Students also learned about an important initiative to the DOD: bridging the civilian-military divide. Kim Joiner, the acting principal deputy assistant to the secretary of defense for public affairs, shared with students that strengthening the American public’s connection to their military is critical to the future of the department and the nation’s defense.
“Many years ago, almost everybody in the United States knew somebody who was in the military, and this meant that every citizen had a connection to and understanding of our armed forces,” Joiner said. “Today, that is not true.” Joiner demonstrated this by asking the delegates to stand if a grandparent had served. More than half the room stood. Next, she asked those who have a parent actively serving to stand.
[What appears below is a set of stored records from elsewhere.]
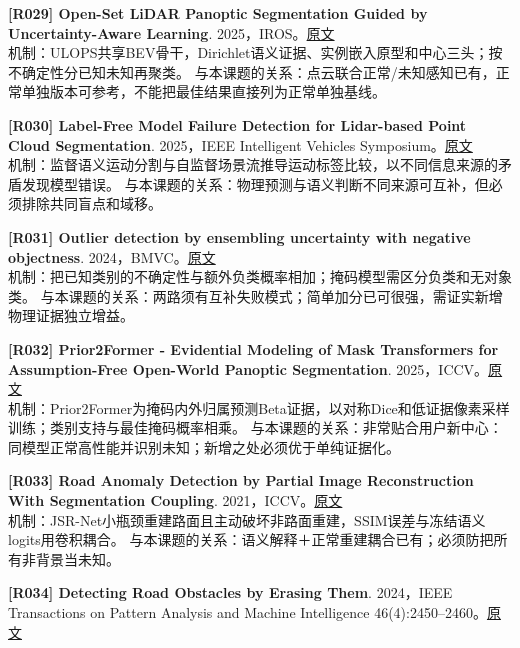 \documentclass[11pt,a4paper]{article}
\begin{document}
\hypertarget{R029}{}\textbf{[R029] Open-Set LiDAR Panoptic Segmentation Guided by Uncertainty-Aware Learning}. 2025，IROS。\href{https://arxiv.org/html/2506.13265}{原文}\\
机制：ULOPS共享BEV骨干，Dirichlet语义证据、实例嵌入原型和中心三头；按不确定性分已知未知再聚类。 与本课题的关系：点云联合正常/未知感知已有，正常单独版本可参考，不能把最佳结果直接列为正常单独基线。\par\medskip
\hypertarget{R030}{}\textbf{[R030] Label-Free Model Failure Detection for Lidar-based Point Cloud Segmentation}. 2025，IEEE Intelligent Vehicles Symposium。\href{https://arxiv.org/html/2407.14306}{原文}\\
机制：监督语义运动分割与自监督场景流推导运动标签比较，以不同信息来源的矛盾发现模型错误。 与本课题的关系：物理预测与语义判断不同来源可互补，但必须排除共同盲点和域移。\par\medskip
\hypertarget{R031}{}\textbf{[R031] Outlier detection by ensembling uncertainty with negative objectness}. 2024，BMVC。\href{https://arxiv.org/pdf/2402.15374}{原文}\\
机制：把已知类别的不确定性与额外负类概率相加；掩码模型需区分负类和无对象类。 与本课题的关系：两路须有互补失败模式；简单加分已可很强，需证实新增物理证据独立增益。\par\medskip
\hypertarget{R032}{}\textbf{[R032] Prior2Former - Evidential Modeling of Mask Transformers for Assumption-Free Open-World Panoptic Segmentation}. 2025，ICCV。\href{https://arxiv.org/html/2504.04841}{原文}\\
机制：Prior2Former为掩码内外归属预测Beta证据，以对称Dice和低证据像素采样训练；类别支持与最佳掩码概率相乘。 与本课题的关系：非常贴合用户新中心：同模型正常高性能并识别未知；新增之处必须优于单纯证据化。\par\medskip
\hypertarget{R033}{}\textbf{[R033] Road Anomaly Detection by Partial Image Reconstruction With Segmentation Coupling}. 2021，ICCV。\href{https://openaccess.thecvf.com/content/ICCV2021/papers/Vojir_Road_Anomaly_Detection_by_Partial_Image_Reconstruction_With_Segmentation_Coupling_ICCV_2021_paper.pdf}{原文}\\
机制：JSR-Net小瓶颈重建路面且主动破坏非路面重建，SSIM误差与冻结语义logits用卷积耦合。 与本课题的关系：语义解释＋正常重建耦合已有；必须防把所有非背景当未知。\par\medskip
\hypertarget{R034}{}\textbf{[R034] Detecting Road Obstacles by Erasing Them}. 2024，IEEE Transactions on Pattern Analysis and Machine Intelligence 46(4):2450–2460。\href{https://arxiv.org/html/2012.13633v3}{原文}\\
\end{document}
Almost no one stood, illustrating the diminishing trend of military service.
The students, or "delegates" in program parlance, represent each of the 50 U.S. states, the District of Columbia, and Department of Defense Education Activity schools.
The program, now in its 57th year, began in 1962 with a Senate resolution "to increase young Americans' understanding of the interrelationships of the three branches of government, the caliber and responsibilities of federally elected and appointed officials, and the vital importance of democratic decision making not only for America but for people around the world."
While in the nation's capital, the delegates visited a variety of locations, some of which are not seen on an average tour, including Mount Vernon, the Library of Congress, the Supreme Court, the Pentagon, the U.S. Senate, Arlington National Cemetery and the White House.
They also met some of the U.S. government's most important executives, officials and elected leaders, including President Donald J. Trump, Sen. Joni Ernst, Sen. Richard Blumenthal, Secretary of State Mike Pompeo and Chief Justice of the Supreme Court John G. Roberts.
Program delegates weren't on their own in Washington. Guiding them on a tour of the world's most powerful city were a team of military officers representing every branch of the military.